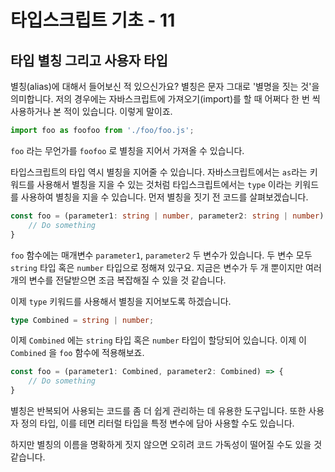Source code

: # 타입스크립트 기초 - 11

## 타입 별칭 그리고 사용자 타입

별칭(alias)에 대해서 들어보신 적 있으신가요? 별칭은 문자 그대로 '별명을 짓는 것'을 의미합니다. 저의 경우에는 자바스크립트에 가져오기(import)를 할 때 어쩌다 한 번 씩 사용하거나 본 적이 있습니다. 이렇게 말이죠. 

```javascript
import foo as foofoo from './foo/foo.js';
```

`foo` 라는 무언가를 `foofoo` 로 별칭을 지어서 가져올 수 있습니다.

타입스크립트의 타입 역시 별칭을 지어줄 수 있습니다. 자바스크립트에서는 `as`라는 키워드를 사용해서 별칭을 지을 수 있는 것처럼 타입스크립트에서는 `type` 이라는 키워드를 사용하여 별칭을 지을 수 있습니다. 먼저 별칭을 짓기 전 코드를 살펴보겠습니다.

```typescript
const foo = (parameter1: string | number, parameter2: string | number) => {
	// Do something
}
```

`foo` 함수에는 매개변수 `parameter1`, `parameter2` 두 변수가 있습니다. 두 변수 모두 `string` 타입 혹은 `number` 타입으로 정해져 있구요. 지금은 변수가 두 개 뿐이지만 여러개의 변수를 전달받으면 조금 복잡해질 수 있을 것 같습니다.

이제 `type` 키워드를 사용해서 별칭을 지어보도록 하겠습니다.

``` typescript
type Combined = string | number;
```

이제 `Combined` 에는 `string` 타입 혹은 `number` 타입이 할당되어 있습니다. 이제 이 `Combined` 을 `foo` 함수에 적용해보죠.

```typescript
const foo = (parameter1: Combined, parameter2: Combined) => {
	// Do something
}
```

별칭은 반복되어 사용되는 코드를 좀 더 쉽게 관리하는 데 유용한 도구입니다. 또한 사용자 정의 타입, 이를 테면 리터럴 타입을 특정 변수에 담아 사용할 수도 있습니다.

하지만 별칭의 이름을 명확하게 짓지 않으면 오히려 코드 가독성이 떨어질 수도 있을 것 같습니다.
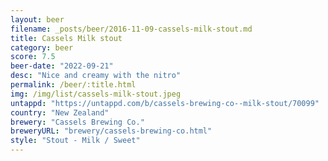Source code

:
```yaml
---
layout: beer
filename: _posts/beer/2016-11-09-cassels-milk-stout.md
title: Cassels Milk stout
category: beer
score: 7.5
beer-date: "2022-09-21"
desc: "Nice and creamy with the nitro"
permalink: /beer/:title.html
img: /img/list/cassels-milk-stout.jpeg
untappd: "https://untappd.com/b/cassels-brewing-co--milk-stout/70099"
country: "New Zealand"
brewery: "Cassels Brewing Co."
breweryURL: "brewery/cassels-brewing-co.html"
style: "Stout - Milk / Sweet"
---
```

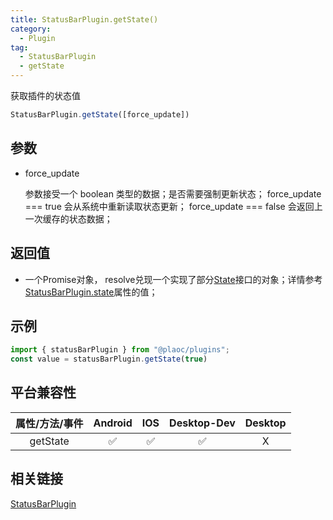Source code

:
 ```yaml
---
title: StatusBarPlugin.getState()
category:
  - Plugin
tag:
  - StatusBarPlugin
  - getState 
---
```


获取插件的状态值

```js
StatusBarPlugin.getState([force_update])
```

## 参数

  - force_update

    参数接受一个 boolean 类型的数据；是否需要强制更新状态；
    force_update === true 会从系统中重新读取状态更新；
    force_update === false 会返回上一次缓存的状态数据；


## 返回值

  - 一个Promise对象， resolve兑现一个实现了部分[State](../state/index.md)接口的对象；详情参考[StatusBarPlugin.state](./index.md)属性的值；

## 示例
```js
import { statusBarPlugin } from "@plaoc/plugins";
const value = statusBarPlugin.getState(true)
```


## 平台兼容性

| 属性/方法/事件 | Android | IOS | Desktop-Dev | Desktop |
|:------------:|:-------:|:---:|:-----------:|:-------:|
| getState     | ✅      | ✅  | ✅          | X       |

## 相关链接

[StatusBarPlugin](./index.md)


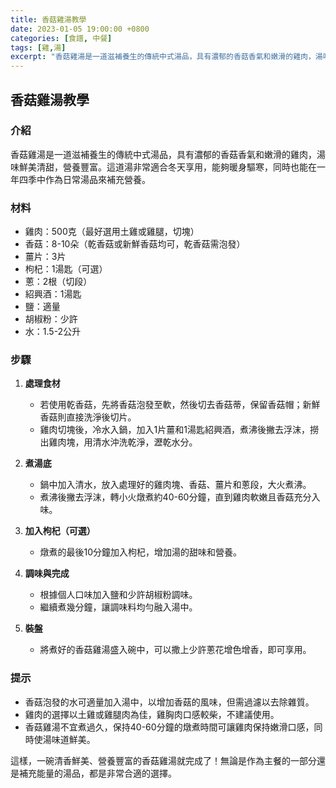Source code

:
 ```yaml
---
title: 香菇雞湯教學
date: 2023-01-05 19:00:00 +0800
categories: [食譜, 中餐]
tags: [雞,湯] 
excerpt: "香菇雞湯是一道滋補養生的傳統中式湯品，具有濃郁的香菇香氣和嫩滑的雞肉，湯味鮮美清甜，營養豐富"
---
```


## 香菇雞湯教學

### 介紹
香菇雞湯是一道滋補養生的傳統中式湯品，具有濃郁的香菇香氣和嫩滑的雞肉，湯味鮮美清甜，營養豐富。這道湯非常適合冬天享用，能夠暖身驅寒，同時也能在一年四季中作為日常湯品來補充營養。

### 材料
- 雞肉：500克（最好選用土雞或雞腿，切塊）
- 香菇：8-10朵（乾香菇或新鮮香菇均可，乾香菇需泡發）
- 薑片：3片
- 枸杞：1湯匙（可選）
- 蔥：2根（切段）
- 紹興酒：1湯匙
- 鹽：適量
- 胡椒粉：少許
- 水：1.5-2公升

### 步驟

1. **處理食材**  
   - 若使用乾香菇，先將香菇泡發至軟，然後切去香菇蒂，保留香菇帽；新鮮香菇則直接洗淨後切片。
   - 雞肉切塊後，冷水入鍋，加入1片薑和1湯匙紹興酒，煮沸後撇去浮沫，撈出雞肉塊，用清水沖洗乾淨，瀝乾水分。

2. **煮湯底**  
   - 鍋中加入清水，放入處理好的雞肉塊、香菇、薑片和蔥段，大火煮沸。
   - 煮沸後撇去浮沫，轉小火燉煮約40-60分鐘，直到雞肉軟嫩且香菇充分入味。

3. **加入枸杞（可選）**  
   - 燉煮的最後10分鐘加入枸杞，增加湯的甜味和營養。

4. **調味與完成**  
   - 根據個人口味加入鹽和少許胡椒粉調味。
   - 繼續煮幾分鐘，讓調味料均勻融入湯中。

5. **裝盤**  
   - 將煮好的香菇雞湯盛入碗中，可以撒上少許蔥花增色增香，即可享用。

### 提示
- 香菇泡發的水可適量加入湯中，以增加香菇的風味，但需過濾以去除雜質。
- 雞肉的選擇以土雞或雞腿肉為佳，雞胸肉口感較柴，不建議使用。
- 香菇雞湯不宜煮過久，保持40-60分鐘的燉煮時間可讓雞肉保持嫩滑口感，同時使湯味道鮮美。

這樣，一碗清香鮮美、營養豐富的香菇雞湯就完成了！無論是作為主餐的一部分還是補充能量的湯品，都是非常合適的選擇。
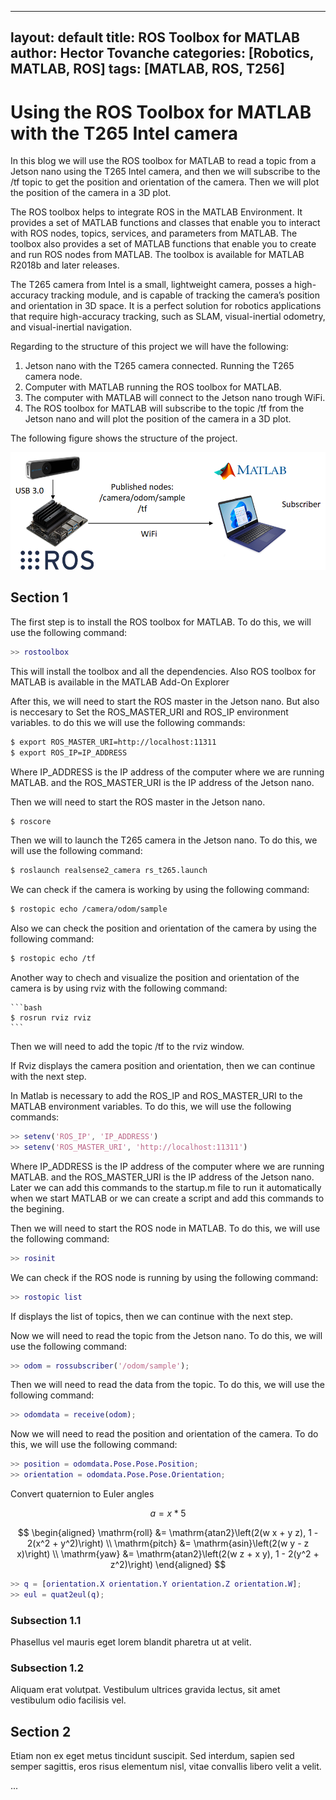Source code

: <script
  src="https://cdn.mathjax.org/mathjax/latest/MathJax.js?config=TeX-AMS-MML_HTMLorMML"
  type="text/javascript">
</script>
---
layout: default
title: ROS Toolbox for MATLAB
author: Hector Tovanche
categories: [Robotics, MATLAB, ROS]
tags: [MATLAB, ROS, T256]
---

# Using the ROS Toolbox for MATLAB with the T265 Intel camera

In this blog we will use the ROS toolbox for MATLAB to read a topic from a Jetson nano using the T265 Intel camera, and then we will subscribe to the /tf topic to get the position and orientation of the camera. Then we will plot the position of the camera in a 3D plot.

The ROS toolbox helps to integrate ROS in the MATLAB Environment. It provides a set of MATLAB functions and classes that enable you to interact with ROS nodes, topics, services, and parameters from MATLAB. The toolbox also provides a set of MATLAB functions that enable you to create and run ROS nodes from MATLAB. The toolbox is available for MATLAB R2018b and later releases.

The T265 camera from Intel is a small, lightweight camera, posses a high-accuracy tracking module, and is capable of tracking the camera’s position and orientation in 3D space. It is a perfect solution for robotics applications that require high-accuracy tracking, such as SLAM, visual-inertial odometry, and visual-inertial navigation.

Regarding to the structure of this project we will have the following:
1. Jetson nano with the T265 camera connected. Running the T265 camera node.
2. Computer with MATLAB running the ROS toolbox for MATLAB.
3. The computer with MATLAB will connect to the Jetson nano trough WiFi. 
4. The ROS toolbox for MATLAB will subscribe to the topic /tf from the Jetson nano and will plot the position of the camera in a 3D plot.

The following figure shows the structure of the project.

![Structure of the project](/assets/img/structure.png)

## Section 1

The first step is to install the ROS toolbox for MATLAB. To do this, we will use the following command:

```matlab
>> rostoolbox
```

This will install the toolbox and all the dependencies.
Also ROS toolbox for MATLAB is available in the MATLAB Add-On Explorer
 


After this, we will need to start the ROS master in the Jetson nano. But also is neccesary to Set the ROS_MASTER_URI and ROS_IP environment variables.
to do this we will use the following commands:

```bash
$ export ROS_MASTER_URI=http://localhost:11311
$ export ROS_IP=IP_ADDRESS
```
Where IP_ADDRESS is the IP address of the computer where we are running MATLAB. and the ROS_MASTER_URI is the IP address of the Jetson nano.

Then we will need to start the ROS master in the Jetson nano.

```bash
$ roscore
```

Then we will to launch the T265 camera in the Jetson nano. To do this, we will use the following command:

```bash
$ roslaunch realsense2_camera rs_t265.launch
```

We can check if the camera is working by using the following command:

```bash
$ rostopic echo /camera/odom/sample
```

Also we can check the position and orientation of the camera by using the following command:

```bash
$ rostopic echo /tf
```

Another way to chech and visualize the position and orientation of the camera is by using rviz with the following command:
    
    ```bash
    $ rosrun rviz rviz
    ```
        
Then we will need to add the topic /tf to the rviz window.


If Rviz displays the camera position and orientation, then we can continue with the next step.

In Matlab is necessary to add the ROS_IP and ROS_MASTER_URI to the MATLAB environment variables. To do this, we will use the following commands:

```matlab
>> setenv('ROS_IP', 'IP_ADDRESS')
>> setenv('ROS_MASTER_URI', 'http://localhost:11311')
```

Where IP_ADDRESS is the IP address of the computer where we are running MATLAB. and the ROS_MASTER_URI is the IP address of the Jetson nano. Later we can add this commands to the startup.m file to run it automatically when we start MATLAB or we can create a script and add this commands to the begining.

Then we will need to start the ROS node in MATLAB. To do this, we will use the following command:

```matlab
>> rosinit
```
We can check if the ROS node is running by using the following command:

```matlab
>> rostopic list
```

If displays the list of topics, then we can continue with the next step.

Now we will need to read the topic from the Jetson nano. To do this, we will use the following command:

```matlab
>> odom = rossubscriber('/odom/sample');
```

Then we will need to read the data from the topic. To do this, we will use the following command:

```matlab
>> odomdata = receive(odom);
```

Now we will need to read the position and orientation of the camera. To do this, we will use the following command:

```matlab
>> position = odomdata.Pose.Pose.Position;
>> orientation = odomdata.Pose.Pose.Orientation;
```

Convert quaternion to Euler angles

$$a=x*5$$ 

$$
\begin{aligned}
\mathrm{roll} &= \mathrm{atan2}\left(2(w x + y z), 1 - 2(x^2 + y^2)\right) \\
\mathrm{pitch} &= \mathrm{asin}\left(2(w y - z x)\right) \\
\mathrm{yaw} &= \mathrm{atan2}\left(2(w z + x y), 1 - 2(y^2 + z^2)\right)
\end{aligned}
$$
```matlab
>> q = [orientation.X orientation.Y orientation.Z orientation.W];
>> eul = quat2eul(q);
```



### Subsection 1.1

Phasellus vel mauris eget lorem blandit pharetra ut at velit.

### Subsection 1.2

Aliquam erat volutpat. Vestibulum ultrices gravida lectus, sit amet vestibulum odio facilisis vel.

## Section 2

Etiam non ex eget metus tincidunt suscipit. Sed interdum, sapien sed semper sagittis, eros risus elementum nisl, vitae convallis libero velit a velit.

...
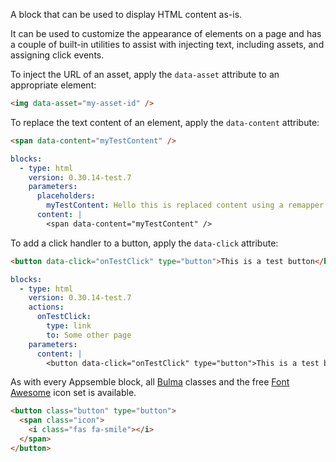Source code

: A block that can be used to display HTML content as-is.

It can be used to customize the appearance of elements on a page and has a couple of built-in
utilities to assist with injecting text, including assets, and assigning click events.

To inject the URL of an asset, apply the `data-asset` attribute to an appropriate element:

```html
<img data-asset="my-asset-id" />
```

To replace the text content of an element, apply the `data-content` attribute:

```html
<span data-content="myTestContent" />
```

```yaml
blocks:
  - type: html
    version: 0.30.14-test.7
    parameters:
      placeholders:
        myTestContent: Hello this is replaced content using a remapper!
      content: |
        <span data-content="myTestContent" />
```

To add a click handler to a button, apply the `data-click` attribute:

```html
<button data-click="onTestClick" type="button">This is a test button</button>
```

```yaml
blocks:
  - type: html
    version: 0.30.14-test.7
    actions:
      onTestClick:
        type: link
        to: Some other page
    parameters:
      content: |
        <button data-click="onTestClick" type="button">This is a test button</button>
```

As with every Appsemble block, all [Bulma](https://bulma.io) classes and the free
[Font Awesome](https://fontawesome.com/icons?m=free) icon set is available.

```html
<button class="button" type="button">
  <span class="icon">
    <i class="fas fa-smile"></i>
  </span>
</button>
```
━━━
» **Task prompt**: Word search in the records above: please count the lines holding "香菇雞湯是一道滋補養生的傳統中式湯品" and state the count alone.

» **Solution**: 2